DATA PROVIDED START

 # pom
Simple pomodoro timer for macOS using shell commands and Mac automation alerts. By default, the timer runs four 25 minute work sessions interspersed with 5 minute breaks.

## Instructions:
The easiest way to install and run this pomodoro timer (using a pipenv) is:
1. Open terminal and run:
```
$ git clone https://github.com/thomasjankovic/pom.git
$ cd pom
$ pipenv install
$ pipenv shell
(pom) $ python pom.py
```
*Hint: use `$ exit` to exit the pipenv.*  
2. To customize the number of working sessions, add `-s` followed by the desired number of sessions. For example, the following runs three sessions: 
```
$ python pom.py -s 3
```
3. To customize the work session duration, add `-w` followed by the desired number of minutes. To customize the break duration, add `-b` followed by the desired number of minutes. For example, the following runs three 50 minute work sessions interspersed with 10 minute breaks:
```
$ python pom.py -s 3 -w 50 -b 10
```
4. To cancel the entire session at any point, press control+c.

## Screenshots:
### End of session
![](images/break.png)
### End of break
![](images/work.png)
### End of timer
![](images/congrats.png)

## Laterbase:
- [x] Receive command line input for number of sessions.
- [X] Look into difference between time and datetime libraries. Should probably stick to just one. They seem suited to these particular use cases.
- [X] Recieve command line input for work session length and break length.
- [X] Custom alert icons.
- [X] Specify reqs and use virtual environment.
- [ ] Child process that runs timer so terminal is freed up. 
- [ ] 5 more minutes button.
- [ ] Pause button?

DATA PROVIDED END

* WHAT THE EXERCISE ASKS *
Copy out precisely the lines from the line with "The easiest way" to the line with "exit the pipenv.*" in the material above, including those two lines and omitting all the rest.

* RESULT FOR THIS TASK *
The easiest way to install and run this pomodoro timer (using a pipenv) is:
1. Open terminal and run:
```
$ git clone https://github.com/thomasjankovic/pom.git
$ cd pom
$ pipenv install
$ pipenv shell
(pom) $ python pom.py
```
*Hint: use `$ exit` to exit the pipenv.*  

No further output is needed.